Environmental Protection means that flower farms must eliminate a list of over 100 of the most harmful agrochemicals immediately. They begin using natural products like cayenne pepper and chamomile extract to deter pests, and many farms begin integrating organic growing practices.
Economic Development is the pillar of Fair Trade that makes it more than a “feel good” program, it makes it a sustainable business model that lasts. The fair price coming in to the farm, and the fair wages being paid to the workers are part of making Fair Trade economically viable for the floral farm. In addition to these, One World Flowers and other Fair Trade importers pay a 10 per cent premium on all purchases back to a fund that is controlled by floral workers. The workers organise democratically and vote on how those funds will be used to improve their communities.
BI: Why is Fair Trade important?
AP: Fair Trade is important all year, but especially at Mother’s Day because it can make a world of difference in the lives of hundreds of thousands of women worldwide. Not to mention their children’s lives too.
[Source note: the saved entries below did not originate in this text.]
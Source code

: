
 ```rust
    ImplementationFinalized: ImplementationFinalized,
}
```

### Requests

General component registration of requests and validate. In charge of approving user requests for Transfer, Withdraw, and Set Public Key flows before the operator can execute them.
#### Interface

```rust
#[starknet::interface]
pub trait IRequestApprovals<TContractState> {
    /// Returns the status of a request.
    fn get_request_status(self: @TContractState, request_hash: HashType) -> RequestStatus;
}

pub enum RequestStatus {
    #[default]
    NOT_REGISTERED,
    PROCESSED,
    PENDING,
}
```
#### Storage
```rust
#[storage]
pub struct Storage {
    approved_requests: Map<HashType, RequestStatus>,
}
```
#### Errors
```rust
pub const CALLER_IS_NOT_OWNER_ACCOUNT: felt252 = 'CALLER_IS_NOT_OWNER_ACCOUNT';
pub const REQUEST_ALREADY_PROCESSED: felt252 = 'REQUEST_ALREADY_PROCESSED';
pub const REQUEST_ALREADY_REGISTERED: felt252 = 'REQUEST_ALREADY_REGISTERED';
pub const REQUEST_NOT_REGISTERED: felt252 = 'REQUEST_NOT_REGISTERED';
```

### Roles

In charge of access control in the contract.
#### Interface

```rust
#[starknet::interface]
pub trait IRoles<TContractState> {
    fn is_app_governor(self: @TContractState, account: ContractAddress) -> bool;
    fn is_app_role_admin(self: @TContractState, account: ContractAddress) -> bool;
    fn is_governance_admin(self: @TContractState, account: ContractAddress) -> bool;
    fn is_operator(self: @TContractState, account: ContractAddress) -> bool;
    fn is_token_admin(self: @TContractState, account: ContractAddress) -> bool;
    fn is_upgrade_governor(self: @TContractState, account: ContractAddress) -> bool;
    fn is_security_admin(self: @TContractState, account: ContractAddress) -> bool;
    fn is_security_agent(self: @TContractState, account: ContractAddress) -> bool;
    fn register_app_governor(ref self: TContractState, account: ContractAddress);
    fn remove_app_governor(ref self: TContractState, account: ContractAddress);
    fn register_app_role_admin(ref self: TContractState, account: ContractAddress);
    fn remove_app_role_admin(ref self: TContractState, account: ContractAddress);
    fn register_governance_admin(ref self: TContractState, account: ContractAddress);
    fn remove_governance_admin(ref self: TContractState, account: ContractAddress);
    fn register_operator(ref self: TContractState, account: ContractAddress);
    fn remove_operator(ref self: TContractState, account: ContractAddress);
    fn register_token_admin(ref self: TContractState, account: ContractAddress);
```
BI: How can consumers have a positive impact on the global flower trade — and where does One World Flowers fit into this?
Photo: One World Flowers
AP: It’s important for consumers in the United States to understand that the choices they make when purchasing products like flowers for Mother’s Day can either make a positive or a negative difference in the world, and choosing Fair Trade is the right way to go. Flowers from One World Flowers and other Fair Trade importers might cost more, but it’s because they should. The extra cost is so a mother in Ecuador can feed her family tonight, and the environment around them will be healthy when her children grow up.
Bi: What bouquet do you recommend for mum this year?
AP: Our most popular bouquet this year has been the Helping Haiti bouquet. It’s a pink and coral Fair Trade rose bouquet. In addition to the 10% Fair Trade premium, One World Flowers also donates 10% of the sale price on this bouquet to relief efforts in Haiti.